Llegaron desde los márgenes del tiempo buscando El Aureium.

Las leyendas hablaban de organismos ásperos capaces de sobrevivir siglos y de diminutos cuerpos finitos donde infinitas propiedades eran contenidas en formas perfectamente limitadas.

Hallaron cientos de organismos ordenados a intervalos casi idénticos, cuerpos nudosos, perforados y todavía capaces de producir materia. A su alrededor se acumulaban pequeñas formas ovaladas, densas, residuos de una actividad antiquísima.

Un poco más abajo encontraron una edificación en ruinas. No sin temor, accedieron.

En el interior encontraron conductos, cavidades, discos pétreos y mecanismos estáticos. Supusieron que aquel recinto servía para someter las formas a algún proceso desconocido.

Abrieron una cavidad metálica hermética. En el fondo quedaba una película dorada. Los instrumentos detectaron materia orgánica, grasas, agua y compuestos aromáticos. Nada explicaba por qué las leyendas atribuían a aquella sustancia propiedades medicinales, rituales y hasta sagradas.

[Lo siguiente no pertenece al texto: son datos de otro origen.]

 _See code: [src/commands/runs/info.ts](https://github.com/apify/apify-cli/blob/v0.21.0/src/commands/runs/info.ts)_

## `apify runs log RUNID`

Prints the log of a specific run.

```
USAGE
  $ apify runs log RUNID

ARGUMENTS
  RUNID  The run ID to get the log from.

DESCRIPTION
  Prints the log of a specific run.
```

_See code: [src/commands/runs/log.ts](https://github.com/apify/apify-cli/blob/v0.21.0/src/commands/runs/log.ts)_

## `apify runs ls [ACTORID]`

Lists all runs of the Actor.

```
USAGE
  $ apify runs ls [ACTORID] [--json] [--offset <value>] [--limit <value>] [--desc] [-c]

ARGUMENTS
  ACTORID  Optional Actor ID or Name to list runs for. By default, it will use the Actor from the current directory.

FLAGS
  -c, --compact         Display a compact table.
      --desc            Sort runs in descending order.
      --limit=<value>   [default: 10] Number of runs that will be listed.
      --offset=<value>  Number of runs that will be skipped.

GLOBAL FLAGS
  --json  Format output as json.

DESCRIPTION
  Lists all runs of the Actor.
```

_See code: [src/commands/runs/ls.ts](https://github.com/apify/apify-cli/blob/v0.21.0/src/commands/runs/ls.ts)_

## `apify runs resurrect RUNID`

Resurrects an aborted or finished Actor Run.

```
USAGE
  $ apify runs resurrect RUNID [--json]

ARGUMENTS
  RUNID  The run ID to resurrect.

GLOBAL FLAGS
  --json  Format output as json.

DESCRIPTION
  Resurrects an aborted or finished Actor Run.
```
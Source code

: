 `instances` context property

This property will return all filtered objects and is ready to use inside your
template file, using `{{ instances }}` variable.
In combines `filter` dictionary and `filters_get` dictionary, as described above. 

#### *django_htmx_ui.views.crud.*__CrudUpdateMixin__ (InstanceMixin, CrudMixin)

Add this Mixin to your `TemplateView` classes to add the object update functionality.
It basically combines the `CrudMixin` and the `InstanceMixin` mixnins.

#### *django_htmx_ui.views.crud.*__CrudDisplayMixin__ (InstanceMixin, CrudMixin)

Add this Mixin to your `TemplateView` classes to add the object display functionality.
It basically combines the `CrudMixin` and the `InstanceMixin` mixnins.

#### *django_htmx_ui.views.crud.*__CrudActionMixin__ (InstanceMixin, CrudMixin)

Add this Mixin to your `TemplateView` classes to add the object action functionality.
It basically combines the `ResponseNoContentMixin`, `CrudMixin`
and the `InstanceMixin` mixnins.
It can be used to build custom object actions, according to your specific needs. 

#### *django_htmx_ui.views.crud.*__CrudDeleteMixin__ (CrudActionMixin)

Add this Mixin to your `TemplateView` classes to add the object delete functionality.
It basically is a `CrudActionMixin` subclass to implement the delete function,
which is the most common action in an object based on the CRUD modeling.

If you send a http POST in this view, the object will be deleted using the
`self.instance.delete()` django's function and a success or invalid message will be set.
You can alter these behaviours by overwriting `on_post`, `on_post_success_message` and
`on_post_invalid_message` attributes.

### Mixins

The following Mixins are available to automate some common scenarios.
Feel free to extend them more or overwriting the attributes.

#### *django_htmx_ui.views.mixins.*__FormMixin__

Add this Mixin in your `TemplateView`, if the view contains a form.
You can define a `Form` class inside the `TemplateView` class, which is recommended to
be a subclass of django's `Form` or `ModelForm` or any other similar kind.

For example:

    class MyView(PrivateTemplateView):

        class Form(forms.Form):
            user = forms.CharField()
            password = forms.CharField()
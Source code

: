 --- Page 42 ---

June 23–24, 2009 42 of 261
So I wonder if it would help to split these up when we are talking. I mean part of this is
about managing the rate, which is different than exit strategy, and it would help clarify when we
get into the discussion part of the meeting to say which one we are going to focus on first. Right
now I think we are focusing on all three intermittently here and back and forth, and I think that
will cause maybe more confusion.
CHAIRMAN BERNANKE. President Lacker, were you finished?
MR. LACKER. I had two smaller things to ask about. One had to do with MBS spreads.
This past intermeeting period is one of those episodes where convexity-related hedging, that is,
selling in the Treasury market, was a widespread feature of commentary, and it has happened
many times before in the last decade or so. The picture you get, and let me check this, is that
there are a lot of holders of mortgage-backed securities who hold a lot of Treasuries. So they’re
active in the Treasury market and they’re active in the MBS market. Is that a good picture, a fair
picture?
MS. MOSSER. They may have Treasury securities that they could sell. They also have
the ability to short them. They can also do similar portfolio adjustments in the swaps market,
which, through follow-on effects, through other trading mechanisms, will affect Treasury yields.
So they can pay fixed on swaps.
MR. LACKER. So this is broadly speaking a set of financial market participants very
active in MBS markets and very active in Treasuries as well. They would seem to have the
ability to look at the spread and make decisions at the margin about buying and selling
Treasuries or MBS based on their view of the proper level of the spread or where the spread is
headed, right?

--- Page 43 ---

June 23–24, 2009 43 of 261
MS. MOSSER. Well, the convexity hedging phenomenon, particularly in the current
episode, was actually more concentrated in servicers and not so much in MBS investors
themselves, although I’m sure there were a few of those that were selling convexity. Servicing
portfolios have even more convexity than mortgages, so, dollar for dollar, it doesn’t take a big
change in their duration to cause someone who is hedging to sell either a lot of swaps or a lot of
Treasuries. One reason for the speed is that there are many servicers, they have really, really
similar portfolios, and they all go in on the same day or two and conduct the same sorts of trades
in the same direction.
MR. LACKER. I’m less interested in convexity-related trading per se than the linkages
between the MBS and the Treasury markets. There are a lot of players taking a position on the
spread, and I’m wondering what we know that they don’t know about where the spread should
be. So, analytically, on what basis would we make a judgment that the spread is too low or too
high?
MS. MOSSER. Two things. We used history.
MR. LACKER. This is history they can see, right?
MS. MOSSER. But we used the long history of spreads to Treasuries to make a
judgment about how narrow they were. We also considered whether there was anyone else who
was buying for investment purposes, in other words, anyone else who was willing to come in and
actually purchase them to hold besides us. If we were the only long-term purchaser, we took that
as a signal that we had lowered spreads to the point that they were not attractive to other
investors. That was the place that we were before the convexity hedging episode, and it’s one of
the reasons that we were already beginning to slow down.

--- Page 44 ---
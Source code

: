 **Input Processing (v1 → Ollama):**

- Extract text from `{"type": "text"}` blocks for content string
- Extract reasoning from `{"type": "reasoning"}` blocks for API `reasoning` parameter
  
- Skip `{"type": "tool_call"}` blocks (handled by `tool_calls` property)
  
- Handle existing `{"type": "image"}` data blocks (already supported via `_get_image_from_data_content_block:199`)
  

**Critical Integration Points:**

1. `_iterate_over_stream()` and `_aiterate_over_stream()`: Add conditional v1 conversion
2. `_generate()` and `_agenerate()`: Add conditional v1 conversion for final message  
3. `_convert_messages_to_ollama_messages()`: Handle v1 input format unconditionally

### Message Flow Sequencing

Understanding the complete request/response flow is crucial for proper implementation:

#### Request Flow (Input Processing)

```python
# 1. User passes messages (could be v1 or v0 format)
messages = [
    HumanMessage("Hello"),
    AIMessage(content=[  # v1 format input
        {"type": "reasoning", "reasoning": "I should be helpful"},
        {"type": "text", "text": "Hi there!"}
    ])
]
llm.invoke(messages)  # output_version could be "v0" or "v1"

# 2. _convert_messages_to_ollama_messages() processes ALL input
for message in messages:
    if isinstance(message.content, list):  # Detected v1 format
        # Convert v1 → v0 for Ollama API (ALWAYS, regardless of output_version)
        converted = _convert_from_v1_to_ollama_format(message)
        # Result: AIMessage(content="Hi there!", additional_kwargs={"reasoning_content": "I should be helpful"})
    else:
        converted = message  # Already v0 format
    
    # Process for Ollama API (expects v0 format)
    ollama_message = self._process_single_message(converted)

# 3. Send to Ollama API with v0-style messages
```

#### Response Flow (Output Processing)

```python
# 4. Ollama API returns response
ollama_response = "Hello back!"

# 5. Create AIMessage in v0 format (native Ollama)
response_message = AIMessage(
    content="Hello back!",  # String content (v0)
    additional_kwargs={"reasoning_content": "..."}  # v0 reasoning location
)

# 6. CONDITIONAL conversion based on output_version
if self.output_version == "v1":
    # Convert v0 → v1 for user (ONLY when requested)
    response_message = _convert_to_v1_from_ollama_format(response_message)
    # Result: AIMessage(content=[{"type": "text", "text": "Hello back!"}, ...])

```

Uno de los exploradores propuso que aquella antigua especie extinta había aprendido a destilar la duración y convertirla en materia vital.

Antes de salir del recinto, encontraron varios recipientes plásticos intactos. Limpiaron uno y reconstruyeron trabajosamente los signos.

Si no erraban, allí ponía: «Aceite de oliva virgen extra».